When designing a brand new robot, it’s usually a good idea to design and test it in simulation first, to get a sense of how well your design is going to work. But even a successful simulated robot will only provide you limited insight into how it’s going to do when you actually build it: as we’ve seen, even sophisticated simulations don’t necessarily reveal how robots will perform in the real world.
This fundamental disconnect between simulation and reality becomes especially problematic when you’re dealing with an area of robotics where it’s impractical to build physical versions of everything. Evolutionary robotics is a very good example of this, where robot designs are tested and iterated over hundreds (or thousands) of generations: it works great in simulation (if you have a fast computer), but is much harder to do in practice.
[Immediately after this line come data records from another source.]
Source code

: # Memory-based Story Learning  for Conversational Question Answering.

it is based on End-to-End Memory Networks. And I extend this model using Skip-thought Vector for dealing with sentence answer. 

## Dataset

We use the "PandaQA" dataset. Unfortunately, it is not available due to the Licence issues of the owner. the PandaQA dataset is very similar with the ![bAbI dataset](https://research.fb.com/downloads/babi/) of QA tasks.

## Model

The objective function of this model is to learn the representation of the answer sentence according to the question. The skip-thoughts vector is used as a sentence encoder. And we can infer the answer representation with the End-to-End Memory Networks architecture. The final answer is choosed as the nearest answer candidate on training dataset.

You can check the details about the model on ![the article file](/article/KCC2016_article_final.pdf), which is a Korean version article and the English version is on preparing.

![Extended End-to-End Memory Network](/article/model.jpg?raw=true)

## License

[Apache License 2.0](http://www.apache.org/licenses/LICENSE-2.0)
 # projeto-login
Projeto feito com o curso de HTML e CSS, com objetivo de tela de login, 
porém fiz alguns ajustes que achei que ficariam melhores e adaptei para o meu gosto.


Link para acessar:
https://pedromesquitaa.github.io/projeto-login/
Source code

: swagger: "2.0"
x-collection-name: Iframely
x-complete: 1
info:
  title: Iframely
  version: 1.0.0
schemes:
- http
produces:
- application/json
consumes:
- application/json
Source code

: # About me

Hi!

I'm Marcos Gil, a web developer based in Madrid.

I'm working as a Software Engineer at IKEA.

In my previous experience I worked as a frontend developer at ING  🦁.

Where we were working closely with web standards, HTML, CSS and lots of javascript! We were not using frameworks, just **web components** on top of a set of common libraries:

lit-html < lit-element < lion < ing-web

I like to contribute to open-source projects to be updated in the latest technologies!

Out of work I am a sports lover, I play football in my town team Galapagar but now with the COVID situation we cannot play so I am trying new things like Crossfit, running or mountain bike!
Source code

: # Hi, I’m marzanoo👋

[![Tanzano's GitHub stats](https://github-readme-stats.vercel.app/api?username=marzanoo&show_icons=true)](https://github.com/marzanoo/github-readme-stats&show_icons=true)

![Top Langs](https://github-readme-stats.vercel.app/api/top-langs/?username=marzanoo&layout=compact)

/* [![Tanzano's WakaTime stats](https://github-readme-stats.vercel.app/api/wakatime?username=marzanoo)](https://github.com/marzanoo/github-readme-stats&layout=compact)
However, with something like evolutionary robotics, we come back to the original issue, which is that a robot that has evolved to work well in simulation may not work well at all out of simulation, which throws into question the value of iterating on the fitness of a robot through simulation at all.
In a paper published last month in PLOS ONE, Luzius Brodbeck, Simon Hauser, and Fumiya Iida from the Institute of Robotics and Intelligent Systems at ETH Zurich took things one step further by teaching a “mother robot” to autonomously build children robots out of component parts to see how well they move, doing all of the hard work of robot evolution without any simulation compromises at all.